> Data listing:
<<<<
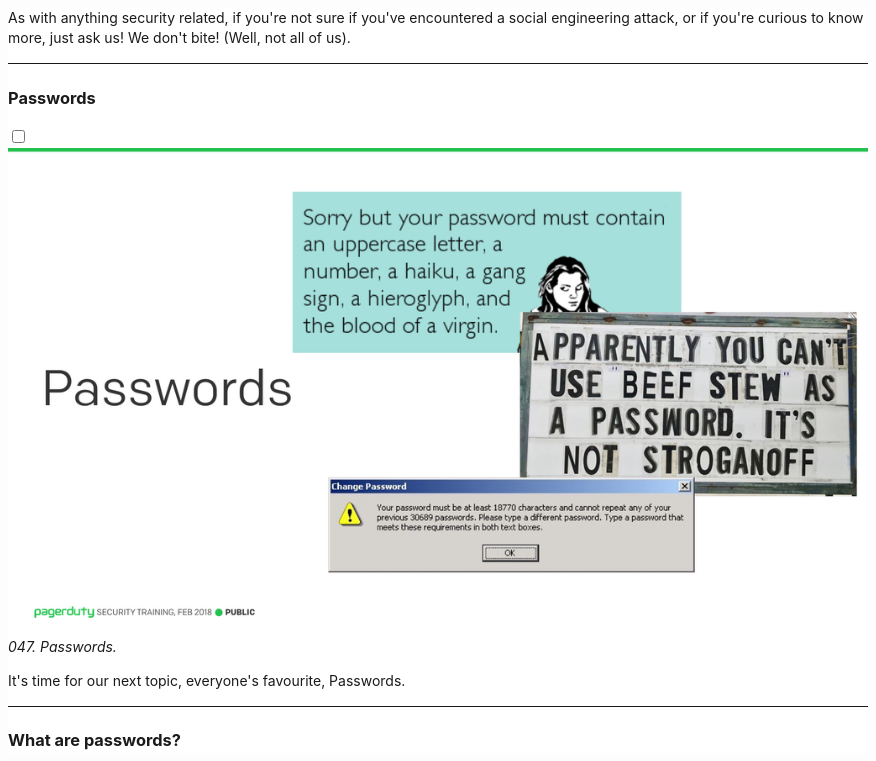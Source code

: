 As with anything security related, if you're not sure if you've encountered a social engineering attack, or if you're curious to know more, just ask us! We don't bite! (Well, not all of us).

---

### Passwords

_<input type="checkbox" id="047" /><label for="047">![047](../slides/for_everyone/for_everyone.047.jpeg)</label>_
_047. Passwords._

It's time for our next topic, everyone's favourite, Passwords.

---

### What are passwords?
>>>>
> Work task:
Go through the listing above and retype it exactly, skipping every picture.

> Answer below:
Source code

: As with anything security related, if you're not sure if you've encountered a social engineering attack, or if you're curious to know more, just ask us! We don't bite! (Well, not all of us).

---

### Passwords

_<input type="checkbox" id="047" /><label for="047">![047](../slides/for_everyone/for_everyone.047.jpeg)</label>_
_047. Passwords._

It's time for our next topic, everyone's favourite, Passwords.

---

### What are passwords?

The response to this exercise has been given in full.